[WORK TASK]
Where a line of the material contains the string "financial", copy that line.

[INPUT RECORDS]
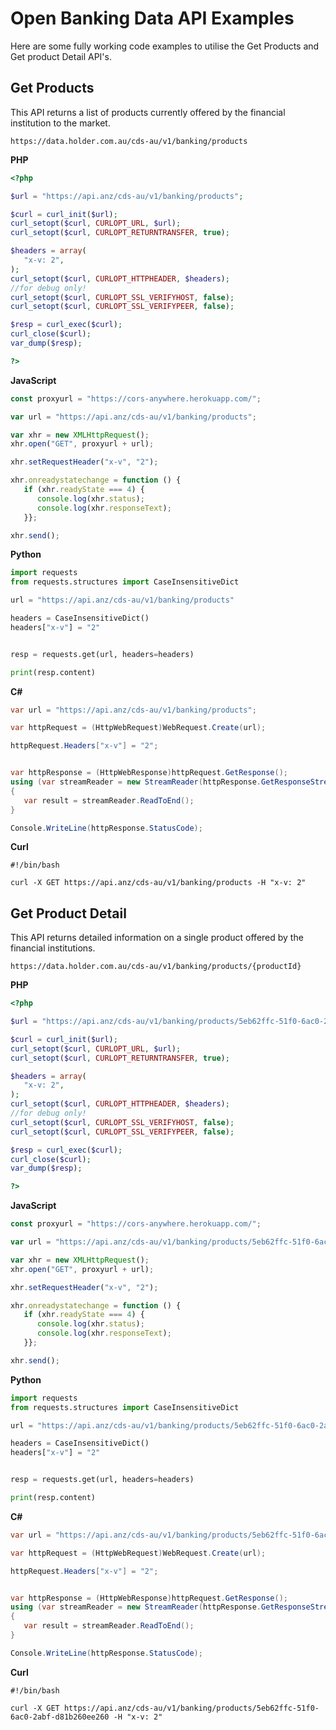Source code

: # Open Banking Data API Examples

Here are some fully working code examples to utilise the Get Products and Get product Detail API's.

## Get Products

This API returns a list of products currently offered by the financial institution to the market.

`https://data.holder.com.au/cds-au/v1/banking/products`

**PHP**

```PHP
<?php

$url = "https://api.anz/cds-au/v1/banking/products";

$curl = curl_init($url);
curl_setopt($curl, CURLOPT_URL, $url);
curl_setopt($curl, CURLOPT_RETURNTRANSFER, true);

$headers = array(
   "x-v: 2",
);
curl_setopt($curl, CURLOPT_HTTPHEADER, $headers);
//for debug only!
curl_setopt($curl, CURLOPT_SSL_VERIFYHOST, false);
curl_setopt($curl, CURLOPT_SSL_VERIFYPEER, false);

$resp = curl_exec($curl);
curl_close($curl);
var_dump($resp);

?>
```

**JavaScript**

```JavaScript
const proxyurl = "https://cors-anywhere.herokuapp.com/";

var url = "https://api.anz/cds-au/v1/banking/products";

var xhr = new XMLHttpRequest();
xhr.open("GET", proxyurl + url);

xhr.setRequestHeader("x-v", "2");

xhr.onreadystatechange = function () {
   if (xhr.readyState === 4) {
      console.log(xhr.status);
      console.log(xhr.responseText);
   }};

xhr.send();
```

**Python**

```Python
import requests
from requests.structures import CaseInsensitiveDict

url = "https://api.anz/cds-au/v1/banking/products"

headers = CaseInsensitiveDict()
headers["x-v"] = "2"


resp = requests.get(url, headers=headers)

print(resp.content)
```

**C#**

```C#
var url = "https://api.anz/cds-au/v1/banking/products";

var httpRequest = (HttpWebRequest)WebRequest.Create(url);

httpRequest.Headers["x-v"] = "2";


var httpResponse = (HttpWebResponse)httpRequest.GetResponse();
using (var streamReader = new StreamReader(httpResponse.GetResponseStream()))
{
   var result = streamReader.ReadToEnd();
}

Console.WriteLine(httpResponse.StatusCode);
```

**Curl**

```
#!/bin/bash

curl -X GET https://api.anz/cds-au/v1/banking/products -H "x-v: 2" 
```

## Get Product Detail

This API returns detailed information on a single product offered by the financial institutions.

`https://data.holder.com.au/cds-au/v1/banking/products/{productId}`

**PHP**

```PHP
<?php

$url = "https://api.anz/cds-au/v1/banking/products/5eb62ffc-51f0-6ac0-2abf-d81b260ee260";

$curl = curl_init($url);
curl_setopt($curl, CURLOPT_URL, $url);
curl_setopt($curl, CURLOPT_RETURNTRANSFER, true);

$headers = array(
   "x-v: 2",
);
curl_setopt($curl, CURLOPT_HTTPHEADER, $headers);
//for debug only!
curl_setopt($curl, CURLOPT_SSL_VERIFYHOST, false);
curl_setopt($curl, CURLOPT_SSL_VERIFYPEER, false);

$resp = curl_exec($curl);
curl_close($curl);
var_dump($resp);

?>
```

**JavaScript**

```JavaScript
const proxyurl = "https://cors-anywhere.herokuapp.com/";

var url = "https://api.anz/cds-au/v1/banking/products/5eb62ffc-51f0-6ac0-2abf-d81b260ee260";

var xhr = new XMLHttpRequest();
xhr.open("GET", proxyurl + url);

xhr.setRequestHeader("x-v", "2");

xhr.onreadystatechange = function () {
   if (xhr.readyState === 4) {
      console.log(xhr.status);
      console.log(xhr.responseText);
   }};

xhr.send();
```

**Python**

```Python
import requests
from requests.structures import CaseInsensitiveDict

url = "https://api.anz/cds-au/v1/banking/products/5eb62ffc-51f0-6ac0-2abf-d81b260ee260"

headers = CaseInsensitiveDict()
headers["x-v"] = "2"


resp = requests.get(url, headers=headers)

print(resp.content)
```

**C#**

```C#
var url = "https://api.anz/cds-au/v1/banking/products/5eb62ffc-51f0-6ac0-2abf-d81b260ee260";

var httpRequest = (HttpWebRequest)WebRequest.Create(url);

httpRequest.Headers["x-v"] = "2";


var httpResponse = (HttpWebResponse)httpRequest.GetResponse();
using (var streamReader = new StreamReader(httpResponse.GetResponseStream()))
{
   var result = streamReader.ReadToEnd();
}

Console.WriteLine(httpResponse.StatusCode);
```

**Curl**

```
#!/bin/bash

curl -X GET https://api.anz/cds-au/v1/banking/products/5eb62ffc-51f0-6ac0-2abf-d81b260ee260 -H "x-v: 2" 
```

[RESULT FOR THIS TASK]
This API returns a list of products currently offered by the financial institution to the market.
This API returns detailed information on a single product offered by the financial institutions.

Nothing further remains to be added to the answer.